The letter told him Gulab and Karuna are now man and wife ‘till death do us part’. He had quoted several phrases from the Christian wedding ceremony: ‘What God has put together, let no man put asunder’; (in the Indian English dictionary, the word ‘asunder’ wasn’t even there). Gulab revealed he had now become a Catholic.

‘That is all Karuna asked me to do for her’; and she ‘gave me herself entirely in return’. He converted with joy; his Christian name was George Stevenson, ‘same initials’. (Several exclamation marks here like daggers plunged on a corpse.)

‘He is the Truth and the Light of life and Karuna is my wife’.

Raj’s first reading of the letter was desperate like a man saving himself from being suffocated. Then he read each word carefully almost vivisecting them with his eyeballs. So that’s why she hadn’t written for three months and he hadn’t felt the absence too keenly as he was preparing for his exam in the hope of returning home: crossing the seven seas for his love. Now a card, a letter from her husband, had made him so bereft.

 

Suicidal thoughts Bereavement and then the thought of suicide.

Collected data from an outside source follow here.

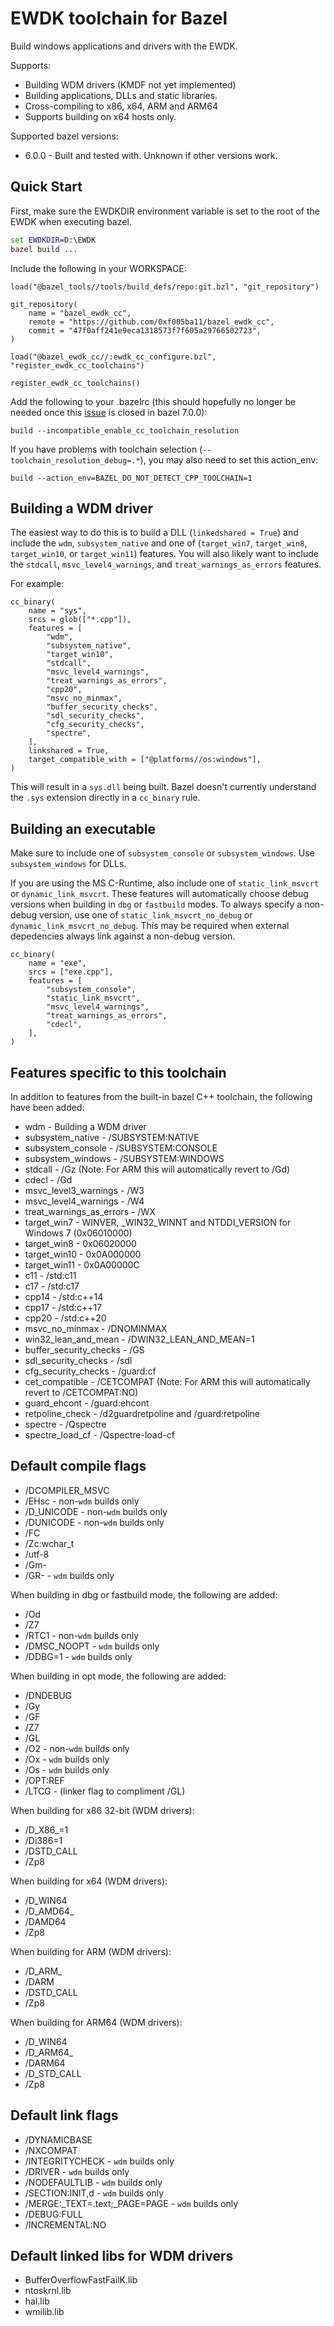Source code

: EWDK toolchain for Bazel
=========

Build windows applications and drivers with the EWDK.

Supports:
* Building WDM drivers (KMDF not yet implemented)
* Building applications, DLLs and static libraries.
* Cross-compiling to x86, x64, ARM and ARM64
* Supports building on x64 hosts only.

Supported bazel versions:
* 6.0.0 - Built and tested with. Unknown if other versions work.

## Quick Start

First, make sure the EWDKDIR environment variable is set to the root of the EWDK when executing bazel.

```cmd
set EWDKDIR=D:\EWDK
bazel build ...
```

Include the following in your WORKSPACE:
```starlark
load("@bazel_tools//tools/build_defs/repo:git.bzl", "git_repository")

git_repository(
    name = "bazel_ewdk_cc",
    remote = "https://github.com/0xf005ba11/bazel_ewdk_cc",
    commit = "47f0aff241e9eca1318573f7f605a29766502723",
)

load("@bazel_ewdk_cc//:ewdk_cc_configure.bzl", "register_ewdk_cc_toolchains")

register_ewdk_cc_toolchains()
```

Add the following to your .bazelrc (this should hopefully no longer be needed once this [issue](https://github.com/bazelbuild/bazel/issues/7260) is closed in bazel 7.0.0):
```
build --incompatible_enable_cc_toolchain_resolution
```

If you have problems with toolchain selection (```--toolchain_resolution_debug=.*```), you may also need to set this action_env:
```
build --action_env=BAZEL_DO_NOT_DETECT_CPP_TOOLCHAIN=1
```

## Building a WDM driver

The easiest way to do this is to build a DLL (```linkedshared = True```) and include the ```wdm```, ```subsystem_native``` and one of (```target_win7```, ```target_win8```, ```target_win10```, or ```target_win11```) features. You will also likely want to include the ```stdcall```, ```msvc_level4_warnings```, and ```treat_warnings_as_errors``` features.

For example:
```starlark
cc_binary(
    name = "sys",
    srcs = glob(["*.cpp"]),
    features = [
        "wdm",
        "subsystem_native",
        "target_win10",
        "stdcall",
        "msvc_level4_warnings",
        "treat_warnings_as_errors",
        "cpp20",
        "msvc_no_minmax",
        "buffer_security_checks",
        "sdl_security_checks",
        "cfg_security_checks",
        "spectre",
    ],
    linkshared = True,
    target_compatible_with = ["@platforms//os:windows"],
)
```

This will result in a ```sys.dll``` being built. Bazel doesn't currently understand the ```.sys``` extension directly in a ```cc_binary``` rule.

## Building an executable

Make sure to include one of ```subsystem_console``` or ```subsystem_windows```. Use ```subsystem_windows``` for DLLs.

If you are using the MS C-Runtime, also include one of ```static_link_msvcrt``` or ```dynamic_link_msvcrt```. These features will automatically choose debug versions when building in ```dbg``` or ```fastbuild``` modes. To always specify a non-debug version, use one of ```static_link_msvcrt_no_debug``` or ```dynamic_link_msvcrt_no_debug```. This may be required when external depedencies always link against a non-debug version.

```starlark
cc_binary(
    name = "exe",
    srcs = ["exe.cpp"],
    features = [
        "subsystem_console",
        "static_link_msvcrt",
        "msvc_level4_warnings",
        "treat_warnings_as_errors",
        "cdecl",
    ],
)
```

## Features specific to this toolchain

In addition to features from the built-in bazel C++ toolchain, the following have been added:

* wdm - Building a WDM driver
* subsystem_native - /SUBSYSTEM:NATIVE
* subsystem_console - /SUBSYSTEM:CONSOLE
* subsystem_windows - /SUBSYSTEM:WINDOWS
* stdcall - /Gz  (Note: For ARM this will automatically revert to /Gd)
* cdecl - /Gd
* msvc_level3_warnings - /W3
* msvc_level4_warnings - /W4
* treat_warnings_as_errors - /WX
* target_win7 - WINVER, _WIN32_WINNT and NTDDI_VERSION for Windows 7 (0x06010000)
* target_win8 - 0x06020000
* target_win10 - 0x0A000000
* target_win11 -  0x0A00000C
* c11 - /std:c11
* c17 - /std:c17
* cpp14 - /std:c++14
* cpp17 - /std:c++17
* cpp20 - /std:c++20
* msvc_no_minmax - /DNOMINMAX
* win32_lean_and_mean - /DWIN32_LEAN_AND_MEAN=1
* buffer_security_checks - /GS
* sdl_security_checks - /sdl
* cfg_security_checks - /guard:cf
* cet_compatible - /CETCOMPAT (Note: For ARM this will automatically revert to /CETCOMPAT:NO)
* guard_ehcont - /guard:ehcont
* retpoline_check - /d2guardretpoline and /guard:retpoline
* spectre - /Qspectre
* spectre_load_cf - /Qspectre-load-cf

## Default compile flags
* /DCOMPILER_MSVC
* /EHsc - non-```wdm``` builds only
* /D_UNICODE - non-```wdm``` builds only
* /DUNICODE - non-```wdm``` builds only
* /FC
* /Zc:wchar_t
* /utf-8
* /Gm-
* /GR- - ```wdm``` builds only

When building in dbg or fastbuild mode, the following are added:
* /Od
* /Z7
* /RTC1 - non-```wdm``` builds only
* /DMSC_NOOPT - ```wdm``` builds only
* /DDBG=1 - ```wdm``` builds only

When building in opt mode, the following are added:
* /DNDEBUG
* /Gy
* /GF
* /Z7
* /GL
* /O2 - non-```wdm``` builds only
* /Ox - ```wdm``` builds only
* /Os - ```wdm``` builds only
* /OPT:REF
* /LTCG - (linker flag to compliment /GL)

When building for x86 32-bit (WDM drivers):
* /D_X86_=1
* /Di386=1
* /DSTD_CALL
* /Zp8

When building for x64 (WDM drivers):
* /D_WIN64
* /D_AMD64_
* /DAMD64
* /Zp8

When building for ARM (WDM drivers):
* /D_ARM_
* /DARM
* /DSTD_CALL
* /Zp8

When building for ARM64 (WDM drivers):
* /D_WIN64
* /D_ARM64_
* /DARM64
* /D_STD_CALL
* /Zp8

## Default link flags
* /DYNAMICBASE
* /NXCOMPAT
* /INTEGRITYCHECK - ```wdm``` builds only
* /DRIVER - ```wdm``` builds only
* /NODEFAULTLIB - ```wdm``` builds only
* /SECTION:INIT,d - ```wdm``` builds only
* /MERGE:_TEXT=.text;_PAGE=PAGE - ```wdm``` builds only
* /DEBUG:FULL
* /INCREMENTAL:NO

## Default linked libs for WDM drivers
* BufferOverflowFastFailK.lib
* ntoskrnl.lib
* hal.lib
* wmilib.lib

Raj got up from the table and, in the invading darkness, caught a glimpse of his balding head in the window pane.

And his thoughts changed: Karuna wouldn’t have married me, anyway, he assured himself stubbornly.

The card lay on the glass sheet below which there was a photo of Karuna and the figure of Christ on a Cross in silver and the nails protruding like thorns growing around a multifoliate rose pointed at her unloved bosom.

 

No sadness, just a twinge of nostalgia

But today, this Easter, there was no sadness in his heart, no sense of betrayal, just an occasional twinge of nostalgia. Now he also had the knowledge – a bit of it anyway—that where there’s no crucifixion, there will be no resurrection.

That Gulab with his pen, the colonel with his gun, are around every corner of our lives. But also that Radha, his little girl, will hear the music of the flute again, in the dew covered blades of grass and in her incandescent heart, and dance and dance again, just outside his glass window, collecting fallen autumn leaves.